For Beginners: This setting helps determine when a feature's importance is consistent and reliable. The system calculates importance multiple times (see NumPermutations), and this threshold checks how much the results vary. With the default value of 0.05, if the importance scores vary by less than 5% across calculations, the feature's importance is considered stable. Think of it like measuring a runner's race times - if they always finish within a few seconds of the same time, their performance is consistent. Features with low variance are ones you can confidently say are either important or unimportant to your model.
NumPermutations
Gets or sets the number of permutations to perform for each feature when calculating importance.
public int NumPermutations { get; set; }
Property Value
- int
The number of permutations, defaulting to 5.
Remarks
This parameter determines how many times each feature is randomly shuffled to calculate its importance. More permutations provide more stable importance estimates but increase computation time.
For Beginners: This setting determines how many times the system calculates each feature's importance. With the default value of 5, the system will shuffle each feature's values 5 different times and measure the impact on predictions each time, then average the results. More permutations (like 10 or 20) give more reliable importance scores but take longer to calculate. Think of it like taking multiple measurements to get a more accurate average - more measurements generally mean more confidence in the result, but at the cost of more time and effort.
RandomSeed
Gets or sets the random seed for feature permutation.
public int RandomSeed { get; set; }
Property Value
- int
The random seed, defaulting to 42.
Remarks
The random seed ensures reproducibility when shuffling feature values during permutation importance calculation. Using the same seed value will produce the same random shuffles each time the analysis is run.
For Beginners: This setting controls the randomization process used when calculating feature importance. The specific value (42) doesn't matter much, but keeping it constant ensures you get the same results each time you run the analysis. This is important for reproducibility - like setting a starting point for a random number generator. You generally don't need to change this unless you want to verify that your results are stable across different randomizations, in which case you might run the analysis multiple times with different seed values.
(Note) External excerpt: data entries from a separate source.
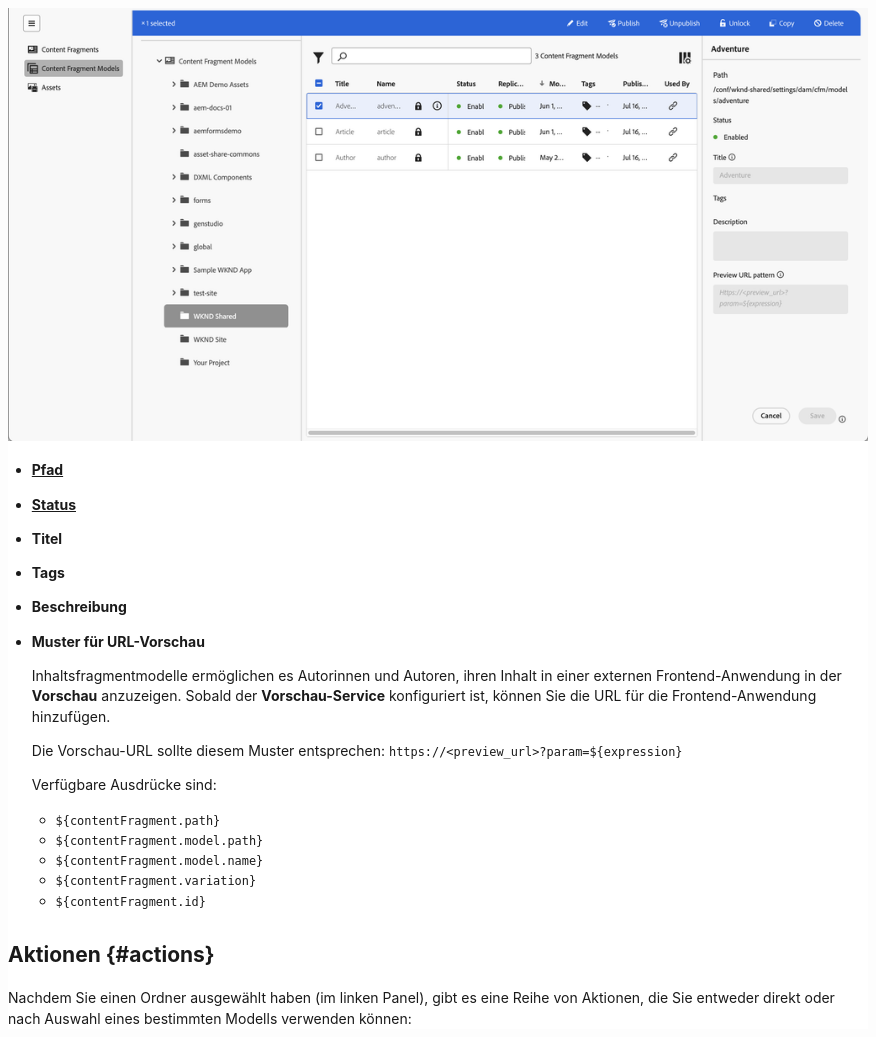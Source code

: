 ![Inhaltsfragmentkonsole – Informationen für ein ausgewähltes Inhaltsfragmentmodell](assets/cf-managing-content-fragment-models-selected.png)

* **[Pfad](/help/sites-cloud/administering/content-fragments/setup.md#enable-content-fragment-functionality-configuration-browser)**
* **[Status](#enabling-a-content-fragment-model)**
* **Titel**
* **Tags**
* **Beschreibung**
* **Muster für URL-Vorschau**

  Inhaltsfragmentmodelle ermöglichen es Autorinnen und Autoren, ihren Inhalt in einer externen Frontend-Anwendung in der **Vorschau** anzuzeigen. Sobald der **Vorschau-Service** konfiguriert ist, können Sie die URL für die Frontend-Anwendung hinzufügen.

  Die Vorschau-URL sollte diesem Muster entsprechen:
`https://<preview_url>?param=${expression}`

  Verfügbare Ausdrücke sind:

   * `${contentFragment.path}`
   * `${contentFragment.model.path}`
   * `${contentFragment.model.name}`
   * `${contentFragment.variation}`
   * `${contentFragment.id}`




## Aktionen {#actions}

Nachdem Sie einen Ordner ausgewählt haben (im linken Panel), gibt es eine Reihe von Aktionen, die Sie entweder direkt oder nach Auswahl eines bestimmten Modells verwenden können:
UncorrelatedRatioThreshold
Gets or sets the threshold for the ratio of uncorrelated feature pairs to consider features as mostly uncorrelated.
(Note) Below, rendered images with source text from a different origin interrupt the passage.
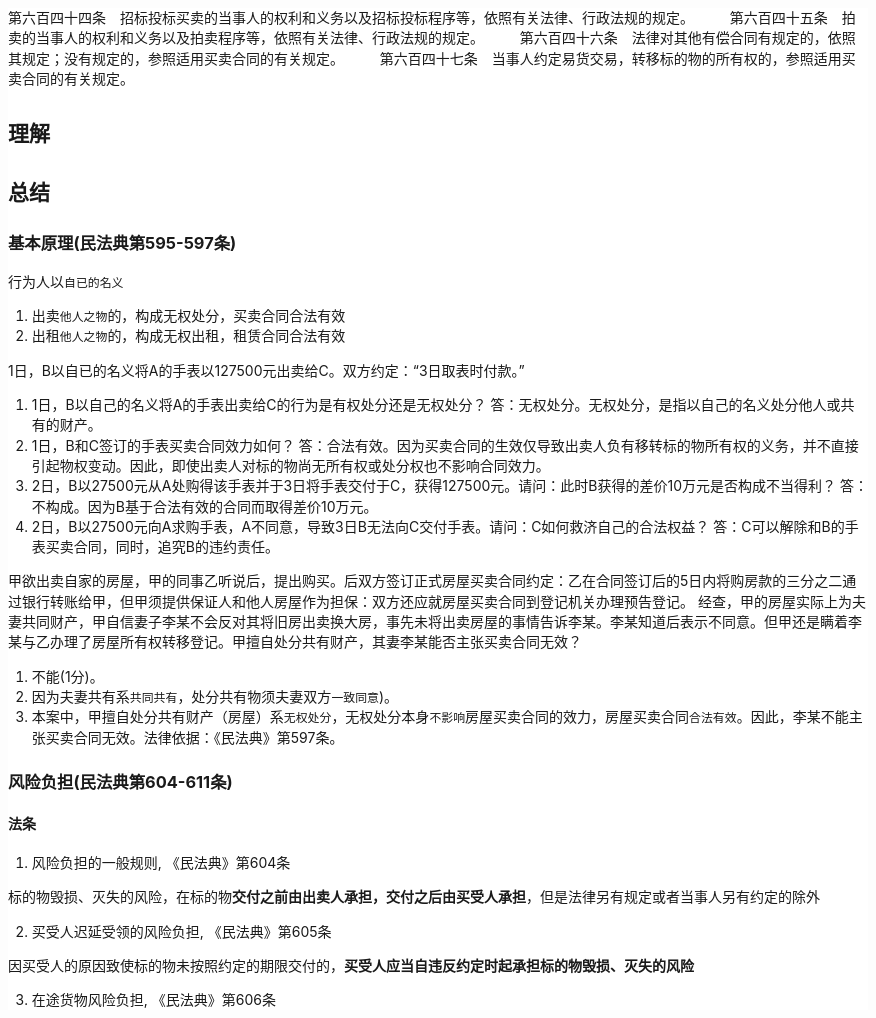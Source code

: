 第六百四十四条　招标投标买卖的当事人的权利和义务以及招标投标程序等，依照有关法律、行政法规的规定。
　　
第六百四十五条　拍卖的当事人的权利和义务以及拍卖程序等，依照有关法律、行政法规的规定。
　　
第六百四十六条　法律对其他有偿合同有规定的，依照其规定；没有规定的，参照适用买卖合同的有关规定。
　　
第六百四十七条　当事人约定易货交易，转移标的物的所有权的，参照适用买卖合同的有关规定。

## 理解





## 总结

### 基本原理(民法典第595-597条)


行为人以`自已的名义`
1. 出卖`他人之物`的，构成无权处分，买卖合同合法有效
1. 出租`他人之物`的，构成无权出租，租赁合同合法有效



1日，B以自已的名义将A的手表以127500元出卖给C。双方约定：“3日取表时付款。”
1. 1日，B以自己的名义将A的手表出卖给C的行为是有权处分还是无权处分？
答：无权处分。无权处分，是指以自己的名义处分他人或共有的财产。
2. 1日，B和C签订的手表买卖合同效力如何？
答：合法有效。因为买卖合同的生效仅导致出卖人负有移转标的物所有权的义务，并不直接引起物权变动。因此，即使出卖人对标的物尚无所有权或处分权也不影响合同效力。
3. 2日，B以27500元从A处购得该手表并于3日将手表交付于C，获得127500元。请问：此时B获得的差价10万元是否构成不当得利？
答：不构成。因为B基于合法有效的合同而取得差价10万元。
4. 2日，B以27500元向A求购手表，A不同意，导致3日B无法向C交付手表。请问：C如何救济自己的合法权益？
答：C可以解除和B的手表买卖合同，同时，追究B的违约责任。


甲欲出卖自家的房屋，甲的同事乙听说后，提出购买。后双方签订正式房屋买卖合同约定：乙在合同签订后的5日内将购房款的三分之二通过银行转账给甲，但甲须提供保证人和他人房屋作为担保：双方还应就房屋买卖合同到登记机关办理预告登记。
经查，甲的房屋实际上为夫妻共同财产，甲自信妻子李某不会反对其将旧房出卖换大房，事先未将出卖房屋的事情告诉李某。李某知道后表示不同意。但甲还是瞒着李某与乙办理了房屋所有权转移登记。甲擅自处分共有财产，其妻李某能否主张买卖合同无效？
1. 不能(1分)。
2. 因为夫妻共有系`共同共有`，处分共有物须夫妻双方`一致同意`)。
3. 本案中，甲擅自处分共有财产（房屋）系`无权处分`，无权处分本身`不影响`房屋买卖合同的效力，房屋买卖合同`合法有效`。因此，李某不能主张买卖合同无效。法律依据：《民法典》第597条。




### 风险负担(民法典第604-611条)
#### 法条
1. 风险负担的一般规则, 《民法典》第604条

标的物毁损、灭失的风险，在标的物**交付之前由出卖人承担，交付之后由买受人承担**，但是法律另有规定或者当事人另有约定的除外

2. 买受人迟延受领的风险负担, 《民法典》第605条

因买受人的原因致使标的物未按照约定的期限交付的，**买受人应当自违反约定时起承担标的物毁损、灭失的风险**

3. 在途货物风险负担, 《民法典》第606条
public double UncorrelatedRatioThreshold { get; set; }
Property Value
- double
The uncorrelated ratio threshold, defaulting to 0.8 (80%).
Remarks
This threshold determines when the overall feature set is considered to have low correlation. If the proportion of feature pairs with correlation below the CorrelationThreshold exceeds this value, the feature set is considered mostly uncorrelated, which is generally desirable.
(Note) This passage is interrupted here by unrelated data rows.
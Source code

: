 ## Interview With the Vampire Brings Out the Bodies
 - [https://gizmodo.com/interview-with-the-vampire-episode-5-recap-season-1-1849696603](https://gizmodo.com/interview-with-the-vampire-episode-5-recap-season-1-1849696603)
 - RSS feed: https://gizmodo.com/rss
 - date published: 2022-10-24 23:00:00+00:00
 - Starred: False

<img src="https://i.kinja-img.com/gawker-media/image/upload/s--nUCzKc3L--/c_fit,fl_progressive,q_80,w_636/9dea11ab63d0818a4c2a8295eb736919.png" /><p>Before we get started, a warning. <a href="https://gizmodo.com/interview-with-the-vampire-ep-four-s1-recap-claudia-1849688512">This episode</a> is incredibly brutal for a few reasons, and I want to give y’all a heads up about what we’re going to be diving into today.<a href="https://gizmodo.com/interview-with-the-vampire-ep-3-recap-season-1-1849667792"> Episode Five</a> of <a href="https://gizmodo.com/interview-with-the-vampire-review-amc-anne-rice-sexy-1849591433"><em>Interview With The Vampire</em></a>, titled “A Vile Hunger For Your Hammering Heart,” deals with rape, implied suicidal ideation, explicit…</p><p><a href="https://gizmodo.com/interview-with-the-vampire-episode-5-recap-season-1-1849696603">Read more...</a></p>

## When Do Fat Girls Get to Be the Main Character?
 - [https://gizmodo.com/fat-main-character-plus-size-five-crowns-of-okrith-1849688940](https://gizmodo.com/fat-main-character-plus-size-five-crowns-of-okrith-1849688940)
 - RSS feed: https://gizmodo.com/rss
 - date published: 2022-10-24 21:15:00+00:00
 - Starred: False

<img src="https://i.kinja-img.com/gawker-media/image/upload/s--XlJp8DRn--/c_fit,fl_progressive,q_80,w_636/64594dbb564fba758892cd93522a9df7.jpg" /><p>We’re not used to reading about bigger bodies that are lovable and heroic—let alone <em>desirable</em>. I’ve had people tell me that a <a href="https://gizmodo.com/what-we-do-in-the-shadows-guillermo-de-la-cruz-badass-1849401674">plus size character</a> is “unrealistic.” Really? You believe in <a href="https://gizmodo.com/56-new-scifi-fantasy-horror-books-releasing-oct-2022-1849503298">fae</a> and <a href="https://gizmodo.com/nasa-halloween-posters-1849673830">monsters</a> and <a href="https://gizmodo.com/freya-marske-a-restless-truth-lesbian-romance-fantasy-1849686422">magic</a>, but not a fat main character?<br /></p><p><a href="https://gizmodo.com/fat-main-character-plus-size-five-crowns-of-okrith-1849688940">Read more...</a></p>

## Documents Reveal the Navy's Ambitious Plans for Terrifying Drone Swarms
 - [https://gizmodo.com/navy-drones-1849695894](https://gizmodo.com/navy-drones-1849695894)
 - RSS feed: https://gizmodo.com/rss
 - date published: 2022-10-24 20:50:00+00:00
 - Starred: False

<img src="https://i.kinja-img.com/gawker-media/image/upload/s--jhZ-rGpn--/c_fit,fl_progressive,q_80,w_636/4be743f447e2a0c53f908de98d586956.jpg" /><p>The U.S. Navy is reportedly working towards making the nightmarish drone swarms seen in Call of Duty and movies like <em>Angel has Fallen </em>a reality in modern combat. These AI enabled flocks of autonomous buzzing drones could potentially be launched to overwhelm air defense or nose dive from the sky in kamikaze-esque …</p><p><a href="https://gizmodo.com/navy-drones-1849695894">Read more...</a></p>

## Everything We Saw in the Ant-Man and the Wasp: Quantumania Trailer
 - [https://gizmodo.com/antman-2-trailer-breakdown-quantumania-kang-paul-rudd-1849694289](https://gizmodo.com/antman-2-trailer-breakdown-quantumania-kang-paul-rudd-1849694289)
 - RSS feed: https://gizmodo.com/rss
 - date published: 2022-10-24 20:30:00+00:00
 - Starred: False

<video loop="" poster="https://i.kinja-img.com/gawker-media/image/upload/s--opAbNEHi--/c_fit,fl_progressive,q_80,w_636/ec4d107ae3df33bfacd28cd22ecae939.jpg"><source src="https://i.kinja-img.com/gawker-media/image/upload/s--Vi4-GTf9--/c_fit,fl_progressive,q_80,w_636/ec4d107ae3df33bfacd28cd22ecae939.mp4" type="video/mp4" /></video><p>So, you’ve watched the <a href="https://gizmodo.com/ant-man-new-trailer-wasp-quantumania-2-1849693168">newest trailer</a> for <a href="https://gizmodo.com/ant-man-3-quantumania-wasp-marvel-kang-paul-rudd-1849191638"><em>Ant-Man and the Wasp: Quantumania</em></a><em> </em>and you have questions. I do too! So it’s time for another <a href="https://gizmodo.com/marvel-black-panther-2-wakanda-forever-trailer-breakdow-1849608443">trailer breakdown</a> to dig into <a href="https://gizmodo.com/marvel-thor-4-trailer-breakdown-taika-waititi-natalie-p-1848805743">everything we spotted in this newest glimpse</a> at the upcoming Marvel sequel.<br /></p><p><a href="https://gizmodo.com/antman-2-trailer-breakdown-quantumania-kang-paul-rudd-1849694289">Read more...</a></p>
For Beginners: This setting helps evaluate whether your overall set of features is diverse or redundant. With the default value of 0.8, if at least 80% of all possible feature pairs have low correlation (below the CorrelationThreshold), then your feature set is considered diverse with minimal redundancy. This is generally good because it means each feature is contributing unique information. If this threshold isn't met, it suggests many of your features contain overlapping information, and you might benefit from feature selection or dimensionality reduction techniques to simplify your model.